7.9.06

A confraria das popozudas

Mariah Carey foi um fenômeno. Dona de uma voz que servia como arauto da década de 1990, ela colecionou sucesso atrás de sucesso com canções, como direi... melosas, como “Vision of love”. Ah, ser casada com Tommy Mottola ajudou um bocado. Seus recordes de vendas e permanência na parada Billboard pareciam eternos. Só esqueceram de avisar a eternidade.

Fenômenos têm vida curta, como miss Carey descobriu. Quando as benesses do sucesso estavam minguando ela resolveu se voltar ao espelho e ver que era bonita. Mais do que isso: gostosa. Ela uniu tudo isso a produtores de R&B e hip-hop (conhecidos por serem sexistas), calças corsário, micro-saias e coreografias que valorizavam os seios e glúteos. Hoje ela é um sucesso de novo, graças principalmente ao rebolado e aos clipes sugestivos.



Mary J. Blige se consolidou como uma cantora de personalidade forte, que soltava a voz em canções pop com lastro no jazz e R&B. Nunca a ouvi muito nas rádios daqui mas as críticas de seus discos sempre enfatizavam a seriedade e o repertório. Pena que não pude ver muito disso.

Dia desses, zapeando entre os milhares de canais abertos que nós temos (ok, a ironia não foi muito bacana...), ouvi uma música que simplesmente usava o arranjo de “Hey-yo” do dueto francês Tragedie, num clipe repleto de moças com trajes muito sugestivos. No meio delas, cantando afinada e sensualmente (e que batom é aquele?)... Mary J. Blige! Trajando o uniforme-gostosa-básico e remexendo seu corpo como se não houvesse amanhã.



Revi Nelly Furtado depois de alguns anos. Em meu chip de memória estava uma cantora neo-hippie com ar folk-rocker (putz, que horror essa catalogação!) por causa das músicas “I’m like a bird” e “Turn off the light”. Era suave, sutil até. Era.

Ao revê-la num videoclipe, ela estava acompanhada do rapper da hora (nem guardei o nome dele), sacudindo as cadeiras e vestindo o combo calça de cós baixo-top que mostra o umbigo. Pensei estar vendo uma Fergie menos calipígia ou mais uma neo-gostosa mostrando seu talento. Minha surpresa foi tão avassaladora quanto a mudança dela.



Esses exemplos pop do mundo paternalista e sexista em que vivemos me fizeram um questionamento: o que aconteceu com as conquistas femininas do século XX? Antes um ser que não tinha direitos básicos, voz ativa e que era apenas a perpetuadora da espécie humana. Humilhadas, menosprezadas e desvalorizadas, as mulheres deram a vida, literalmente, para a mudança de um status quo preconceituoso.

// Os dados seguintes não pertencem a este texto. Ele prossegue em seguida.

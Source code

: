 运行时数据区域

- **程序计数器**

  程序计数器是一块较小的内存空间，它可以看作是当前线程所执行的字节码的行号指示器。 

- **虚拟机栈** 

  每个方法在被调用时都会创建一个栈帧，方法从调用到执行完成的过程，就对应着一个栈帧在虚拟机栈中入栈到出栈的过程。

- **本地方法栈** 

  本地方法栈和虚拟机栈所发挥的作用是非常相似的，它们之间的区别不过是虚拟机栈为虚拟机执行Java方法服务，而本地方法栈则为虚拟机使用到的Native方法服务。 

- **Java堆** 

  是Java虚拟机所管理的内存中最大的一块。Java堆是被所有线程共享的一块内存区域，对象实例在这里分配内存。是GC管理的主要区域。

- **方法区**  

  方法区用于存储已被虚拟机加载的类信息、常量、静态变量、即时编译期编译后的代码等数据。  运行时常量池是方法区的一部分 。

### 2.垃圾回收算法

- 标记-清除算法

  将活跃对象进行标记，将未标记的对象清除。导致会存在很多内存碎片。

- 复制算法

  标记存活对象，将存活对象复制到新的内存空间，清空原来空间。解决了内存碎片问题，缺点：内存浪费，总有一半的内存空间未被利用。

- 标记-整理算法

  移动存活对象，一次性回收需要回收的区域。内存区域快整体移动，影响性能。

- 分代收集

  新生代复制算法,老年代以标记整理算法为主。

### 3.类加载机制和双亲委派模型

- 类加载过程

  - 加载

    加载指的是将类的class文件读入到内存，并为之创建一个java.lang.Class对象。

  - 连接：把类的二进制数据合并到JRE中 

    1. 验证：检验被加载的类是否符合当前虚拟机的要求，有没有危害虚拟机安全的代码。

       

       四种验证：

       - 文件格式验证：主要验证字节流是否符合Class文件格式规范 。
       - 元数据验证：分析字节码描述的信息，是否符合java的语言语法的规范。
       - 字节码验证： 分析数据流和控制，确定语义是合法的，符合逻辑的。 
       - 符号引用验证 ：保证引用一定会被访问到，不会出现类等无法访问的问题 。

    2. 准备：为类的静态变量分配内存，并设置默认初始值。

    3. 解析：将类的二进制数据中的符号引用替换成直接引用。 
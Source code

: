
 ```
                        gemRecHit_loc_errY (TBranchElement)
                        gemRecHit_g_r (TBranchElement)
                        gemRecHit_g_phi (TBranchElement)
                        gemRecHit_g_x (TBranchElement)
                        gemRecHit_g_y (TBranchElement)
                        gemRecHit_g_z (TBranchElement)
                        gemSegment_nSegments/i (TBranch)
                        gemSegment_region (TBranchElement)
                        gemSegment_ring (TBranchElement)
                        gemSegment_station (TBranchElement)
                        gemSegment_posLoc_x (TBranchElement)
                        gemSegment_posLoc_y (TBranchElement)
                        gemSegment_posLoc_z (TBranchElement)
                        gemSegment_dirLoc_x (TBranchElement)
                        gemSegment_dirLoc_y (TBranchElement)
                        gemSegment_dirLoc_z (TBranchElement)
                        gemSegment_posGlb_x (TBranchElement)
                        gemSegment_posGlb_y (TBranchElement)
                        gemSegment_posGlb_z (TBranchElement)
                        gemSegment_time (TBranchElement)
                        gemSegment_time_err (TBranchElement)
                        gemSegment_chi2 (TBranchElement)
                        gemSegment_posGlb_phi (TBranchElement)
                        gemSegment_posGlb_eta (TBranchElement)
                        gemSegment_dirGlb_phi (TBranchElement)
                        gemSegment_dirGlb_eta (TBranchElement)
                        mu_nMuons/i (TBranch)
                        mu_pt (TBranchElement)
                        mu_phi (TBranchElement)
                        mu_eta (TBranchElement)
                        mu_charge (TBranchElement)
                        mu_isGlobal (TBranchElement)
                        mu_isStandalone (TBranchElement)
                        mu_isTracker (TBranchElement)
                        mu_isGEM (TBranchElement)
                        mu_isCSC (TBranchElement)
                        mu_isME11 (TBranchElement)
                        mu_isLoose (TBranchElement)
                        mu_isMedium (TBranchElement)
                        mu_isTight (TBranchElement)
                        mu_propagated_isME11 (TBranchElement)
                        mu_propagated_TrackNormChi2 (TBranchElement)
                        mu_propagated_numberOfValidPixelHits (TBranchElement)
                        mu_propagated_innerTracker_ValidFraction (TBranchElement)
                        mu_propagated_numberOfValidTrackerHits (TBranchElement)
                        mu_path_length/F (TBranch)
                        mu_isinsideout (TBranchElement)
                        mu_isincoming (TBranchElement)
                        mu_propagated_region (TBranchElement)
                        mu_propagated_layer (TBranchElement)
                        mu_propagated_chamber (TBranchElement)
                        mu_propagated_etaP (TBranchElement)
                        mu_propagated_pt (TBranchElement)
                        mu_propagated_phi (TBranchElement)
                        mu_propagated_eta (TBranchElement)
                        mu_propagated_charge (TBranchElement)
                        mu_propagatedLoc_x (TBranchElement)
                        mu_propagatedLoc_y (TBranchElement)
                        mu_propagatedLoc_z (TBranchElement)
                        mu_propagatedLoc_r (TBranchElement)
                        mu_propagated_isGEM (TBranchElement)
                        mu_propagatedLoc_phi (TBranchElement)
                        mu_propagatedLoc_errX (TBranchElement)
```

Por séculos elas foram “culpadas” pelo desejo que os homens sentiam; queimadas como bruxas, enforcadas como prostitutas, estupradas por serem mulheres. Muito se lutou e se apanhou até que o sufrágio universal, o direito à saúde e à maternidade e a luta por direitos iguais (pelo menos juridicamente falando) fizessem parte do cotidiano.

Dos anos 1980 pra cá, contudo, vi meninas querendo ser paquita da Xuxa, exigindo cachês maiores para posar nua, treinando com devoção aeróbica para ser a nova loira/morena do Tchan, redescobrindo o potencial de sedução que quase foi a ruína das antigas “bruxas”. As novas formadoras de opinião hoje posam em cartazes de cerveja mostrando toda a exuberância de suas formas, almejando apenas aparecer na revista Caras com um corpo esculpido numa sessão de body combat qualquer.

Se essa for apenas uma estratégia de dominação, o foco não é dos mais inteligentes; as mulheres estão sendo tratadas como mercadorias sexies e manipuláveis, cujos únicos atributos são sacudir os glúteos, vender produtos onanistas e afirmar para homens retrógrados que “mulher é tudo vagabunda”, como estou (literalmente) cansado de ouvir.

Naturalmente é rentável, haja vista as vendas dos discos das supra citadas – Mariah Carey saiu do limbo após o fracassado projeto “Glitter” depois de diminuir drasticamente o tamanho da saia em “The Emancipation of Mimi” – mas o preço que se paga por ser mulher continuará alto. A tentativa de evolução de comportamento morreu na boquinha da garrafa.